=== ABOUT THIS TASK ===
Return only what lies between the first line of the entries and the line containing "104 \\ \hline", both lines included.
[[ EXTRACTED RECORDS open ]]
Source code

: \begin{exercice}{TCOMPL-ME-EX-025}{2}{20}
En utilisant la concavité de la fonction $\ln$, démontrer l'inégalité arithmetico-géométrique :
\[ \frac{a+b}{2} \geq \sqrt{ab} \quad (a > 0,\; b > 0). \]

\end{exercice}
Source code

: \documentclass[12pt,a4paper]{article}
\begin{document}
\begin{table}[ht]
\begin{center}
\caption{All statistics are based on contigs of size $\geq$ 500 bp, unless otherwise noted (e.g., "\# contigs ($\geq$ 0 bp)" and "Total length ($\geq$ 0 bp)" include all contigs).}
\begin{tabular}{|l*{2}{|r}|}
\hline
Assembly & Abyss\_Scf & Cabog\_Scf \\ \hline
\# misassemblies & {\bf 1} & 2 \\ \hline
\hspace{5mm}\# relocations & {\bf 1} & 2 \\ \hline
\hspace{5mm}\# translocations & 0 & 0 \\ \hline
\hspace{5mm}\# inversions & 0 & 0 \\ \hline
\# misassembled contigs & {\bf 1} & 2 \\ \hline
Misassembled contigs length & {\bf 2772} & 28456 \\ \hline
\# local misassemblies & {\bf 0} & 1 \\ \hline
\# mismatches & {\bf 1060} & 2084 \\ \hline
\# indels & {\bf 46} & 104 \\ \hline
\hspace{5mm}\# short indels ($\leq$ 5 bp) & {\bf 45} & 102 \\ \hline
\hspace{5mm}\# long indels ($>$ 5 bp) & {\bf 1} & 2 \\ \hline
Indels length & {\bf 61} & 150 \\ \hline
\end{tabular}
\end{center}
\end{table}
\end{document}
[[ EXTRACTED RECORDS closed ]]
=== SOLUTION TO THIS TASK ===
Source code

: \begin{exercice}{TCOMPL-ME-EX-025}{2}{20}
En utilisant la concavité de la fonction $\ln$, démontrer l'inégalité arithmetico-géométrique :
\[ \frac{a+b}{2} \geq \sqrt{ab} \quad (a > 0,\; b > 0). \]

\end{exercice}
Source code

: \documentclass[12pt,a4paper]{article}
\begin{document}
\begin{table}[ht]
\begin{center}
\caption{All statistics are based on contigs of size $\geq$ 500 bp, unless otherwise noted (e.g., "\# contigs ($\geq$ 0 bp)" and "Total length ($\geq$ 0 bp)" include all contigs).}
\begin{tabular}{|l*{2}{|r}|}
\hline
Assembly & Abyss\_Scf & Cabog\_Scf \\ \hline
\# misassemblies & {\bf 1} & 2 \\ \hline
\hspace{5mm}\# relocations & {\bf 1} & 2 \\ \hline
\hspace{5mm}\# translocations & 0 & 0 \\ \hline
\hspace{5mm}\# inversions & 0 & 0 \\ \hline
\# misassembled contigs & {\bf 1} & 2 \\ \hline
Misassembled contigs length & {\bf 2772} & 28456 \\ \hline
\# local misassemblies & {\bf 0} & 1 \\ \hline
\# mismatches & {\bf 1060} & 2084 \\ \hline
\# indels & {\bf 46} & 104 \\ \hline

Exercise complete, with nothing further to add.